Paul “Bear” Bryant, Mike Shula and Jalen Hurts have very little in common in their respective times as members of the University of Alabama football program. One common thread among them: they all helped UA earn wins over USC.
Alabama and USC have a rich football history against one another for two schools a nation apart from each other with just eight meetings between them. The series is scheduled to get another chapter on Sept. 5 to open the 2020 season, and the history of the series gives that game a lot to live up to.
The first game between the two came in 1938, when simply playing the game was a bit of history for UA. The Crimson Tide had made its fair share of trips west at that time — it had played in two of the last four Rose Bowls — but this was just the second time UA had travelled west of Austin, Texas, for a regular season game. The other was a game against Saint Mary’s (California) in 1932.
The game was a meeting of coaching legends. Bryant was an assistant coach for UA alongside another future UA head coach, Harold Drew, both serving under Frank Thomas, coach of the 1934 and 1941 national championship teams.
That UA team beat USC 19-7, a team coached by Howard Jones. At the time of this game Jones had five national championships at three different schools — 1909 at Yale, 1921 at Iowa and 1928, 1931 and 1932 at USC — and would win another at USC in 1939. He was part of the inaugural class inducted in the College Football Hall of Fame in 1951.

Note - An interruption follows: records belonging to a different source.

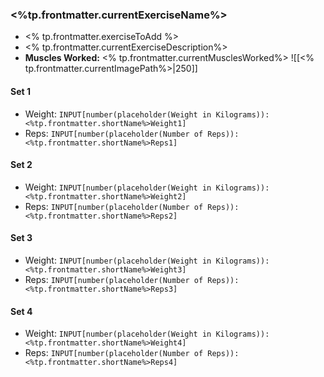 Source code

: ### <%tp.frontmatter.currentExerciseName%>
* <% tp.frontmatter.exerciseToAdd %>
* <% tp.frontmatter.currentExerciseDescription%>
* **Muscles Worked:** <% tp.frontmatter.currentMusclesWorked%>
![[<% tp.frontmatter.currentImagePath%>|250]]
#### Set 1
* Weight: `INPUT[number(placeholder(Weight in Kilograms)):<%tp.frontmatter.shortName%>Weight1]`
* Reps: `INPUT[number(placeholder(Number of Reps)):<%tp.frontmatter.shortName%>Reps1]`
#### Set 2
* Weight: `INPUT[number(placeholder(Weight in Kilograms)):<%tp.frontmatter.shortName%>Weight2]`
* Reps: `INPUT[number(placeholder(Number of Reps)):<%tp.frontmatter.shortName%>Reps2]`
#### Set 3
* Weight: `INPUT[number(placeholder(Weight in Kilograms)):<%tp.frontmatter.shortName%>Weight3]`
* Reps: `INPUT[number(placeholder(Number of Reps)):<%tp.frontmatter.shortName%>Reps3]`
#### Set 4
* Weight: `INPUT[number(placeholder(Weight in Kilograms)):<%tp.frontmatter.shortName%>Weight4]`
* Reps: `INPUT[number(placeholder(Number of Reps)):<%tp.frontmatter.shortName%>Reps4]`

The programs wouldn’t meet again until Jan. 1, 1946 in the Rose Bowl. USC was held to minus-24 yards of offense in the first half and did not gain a first down until the third quarter; Alabama won 27-0, with UA legend Harry Gilmer earning MVP honors.
The schools played two home-and-home series in the 1970s, in Birmingham in 1970 and 1978 and in Los Angeles in 1971 and 1977. Birmingham remains the only place the Trojans have beaten Alabama, winning 42-21 in 1970 and 24-14 in 1978. The 1978 Trojans went on to win the Rose Bowl.

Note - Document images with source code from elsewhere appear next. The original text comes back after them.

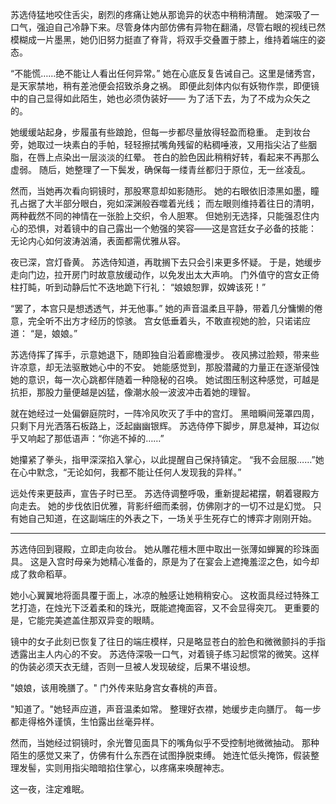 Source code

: 苏选侍猛地咬住舌尖，剧烈的疼痛让她从那诡异的状态中稍稍清醒。
她深吸了一口气，强迫自己冷静下来。尽管身体内部仿佛有异物在翻涌，尽管右眼的视线已然模糊成一片墨黑，她仍旧努力挺直了脊背，将双手交叠置于膝上，维持着端庄的姿态。

“不能慌……绝不能让人看出任何异常。”
她在心底反复告诫自己。这里是储秀宫，是天家禁地，稍有差池便会招致杀身之祸。
即便此刻体内似有妖物作祟，即便镜中的自己显得如此陌生，她也必须伪装好——
为了活下去，为了不成为众矢之的。

她缓缓站起身，步履虽有些踉跄，但每一步都尽量放得轻盈而稳重。
走到妆台旁，她取过一块素白的手帕，轻轻擦拭嘴角残留的粘稠唾液，又用指尖沾了些胭脂，在唇上点染出一层淡淡的红晕。
苍白的脸色因此稍稍好转，看起来不再那么虚弱。
随后，她整理了一下鬓发，确保每一缕青丝都归于原位，无一丝凌乱。

然而，当她再次看向铜镜时，那股寒意却如影随形。
她的右眼依旧漆黑如墨，瞳孔占据了大半部分眼白，宛如深渊般吞噬着光线；
而左眼则维持着往日的清明，两种截然不同的神情在一张脸上交织，令人胆寒。
但她别无选择，只能强忍住内心的恐惧，对着镜中的自己露出一个勉强的笑容——这是宫廷女子必备的技能：
无论内心如何波涛汹涌，表面都需优雅从容。

夜已深，宫灯昏黄。
苏选侍知道，再耽搁下去只会引来更多怀疑。
于是，她缓步走向门边，拉开房门时故意放缓动作，以免发出太大声响。
门外值守的宫女正倚柱打盹，听到动静后忙不迭地跪下行礼：
“娘娘恕罪，奴婢该死！”

“罢了，本宫只是想透透气，并无他事。”
她的声音温柔且平静，带着几分慵懒的倦意，完全听不出方才经历的惊骇。
宫女低垂着头，不敢直视她的脸，只诺诺应道：
“是，娘娘。”

苏选侍挥了挥手，示意她退下，随即独自沿着廊檐漫步。
夜风拂过脸颊，带来些许凉意，却无法驱散她心中的不安。
她能感觉到，那股潜藏的力量正在逐渐侵蚀她的意识，每一次心跳都伴随着一种隐秘的召唤。
她试图压制这种感觉，可越是抗拒，那股力量便越是凶猛，像潮水般一波波冲击着她的理智。

就在她经过一处偏僻庭院时，一阵冷风吹灭了手中的宫灯。
黑暗瞬间笼罩四周，只剩下月光洒落石板路上，泛起幽幽银辉。
苏选侍停下脚步，屏息凝神，耳边似乎又响起了那低语声：“你逃不掉的……”

她攥紧了拳头，指甲深深掐入掌心，以此提醒自己保持镇定。
“我不会屈服……”她在心中默念，“无论如何，我都不能让任何人发现我的异样。”

远处传来更鼓声，宣告子时已至。
苏选侍调整呼吸，重新提起裙摆，朝着寝殿方向走去。
她的步伐依旧优雅，背影纤细而柔弱，仿佛刚才的一切不过是幻觉。
只有她自己知道，在这副端庄的外表之下，一场关乎生死存亡的博弈才刚刚开始。

----


苏选侍回到寝殿，立即走向妆台。
她从雕花檀木匣中取出一张薄如蝉翼的珍珠面具。
这是入宫时母亲为她精心准备的，原是为了在宴会上遮掩羞涩之色，如今却成了救命稻草。

她小心翼翼地将面具覆于面上，冰凉的触感让她稍稍安心。
这枚面具经过特殊工艺打造，在烛光下泛着柔和的珠光，既能遮掩面容，又不会显得突兀。
更重要的是，它能完美遮盖住那双异变的眼睛。

镜中的女子此刻已恢复了往日的端庄模样，只是略显苍白的脸色和微微颤抖的手指透露出主人内心的不安。
苏选侍深吸一口气，对着镜子练习起惯常的微笑。这样的伪装必须天衣无缝，否则一旦被人发现破绽，后果不堪设想。

"娘娘，该用晚膳了。"
门外传来贴身宫女春桃的声音。

"知道了。"她轻声应道，声音温柔如常。
整理好衣襟，她缓步走向膳厅。
每一步都走得格外谨慎，生怕露出丝毫异样。

然而，当她经过铜镜时，余光瞥见面具下的嘴角似乎不受控制地微微抽动。
那种陌生的感觉又来了，仿佛有什么东西在试图挣脱束缚。
她连忙低头掩饰，假装整理发髻，实则用指尖暗暗掐住掌心，以疼痛来唤醒神志。

这一夜，注定难眠。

In 1971, former UA running back Johnny Musso ran for two touchdowns in a 17-10 win with all of the scoring coming in the first half; six years later, a 21-20 win was decided when USC decided to go for two on its final touchdown, passing up a tie for a potential win, but the pass was incomplete. Running back Tony Nathan scored both of UA’s fourth-quarter touchdowns.

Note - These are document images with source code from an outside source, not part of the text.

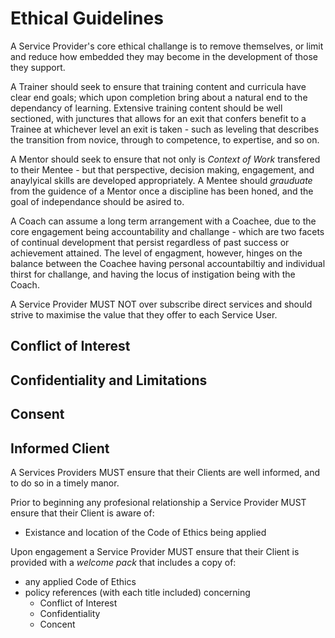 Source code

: # Ethical Guidelines

A Service Provider's core ethical challange is to remove themselves, or limit and reduce how embedded they may become in the development of those they support.

A Trainer should seek to ensure that training content and curricula have clear end goals; which upon completion bring about a natural end to the dependancy of learning. Extensive training content should be well sectioned, with junctures that allows for an exit that confers benefit to a Trainee at whichever level an exit is taken - such as leveling that describes the transition from novice, through to competence, to expertise, and so on.

A Mentor should seek to ensure that not only is *Context of Work* transfered to their Mentee - but that perspective, decision making, engagement, and anaylyical skills are developed appropriately. A Mentee should *grauduate* from the guidence of a Mentor once a discipline has been honed, and the goal of independance should be asired to.

A Coach can assume a long term arrangement with a Coachee, due to the core engagement being accountability and challange - which are two facets of continual development that persist regardless of past success or achievement attained. The level of engagment, however, hinges on the balance between the Coachee having personal accountabiltiy and individual thirst for challange, and having the locus of instigation being with the Coach.

A Service Provider MUST NOT over subscribe direct services and should strive to maximise the value that they offer to each Service User.

## Conflict of Interest



## Confidentiality and Limitations


## Consent


## Informed Client

A Services Providers MUST ensure that their Clients are well informed, and to do so in a timely manor.

Prior to beginning any profesional relationship a Service Provider MUST ensure that their Client is aware of:
* Existance and location of the Code of Ethics being applied

Upon engagement a Service Provider MUST ensure that their Client is provided with a *welcome pack* that includes a copy of:
* any applied Code of Ethics
* policy references (with each title included) concerning
  * Conflict of Interest
  * Confidentiality
  * Concent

The two meetings since have been one-sided affairs at neutral sites. Alabama beat USC 24-3 in the 1985 Aloha Bowl; the most recent meeting, a 52-6 thrashing of the Trojans in 2016, is most notable as the day that launched Hurts’ career as UA’s starting quarterback. Blake Barnett started that game and Cooper Bateman threw a pass, but Hurts stole the scene with 118 passing yards and two touchdowns on 6-for-11 passing while running for 32 yards and two more touchdowns.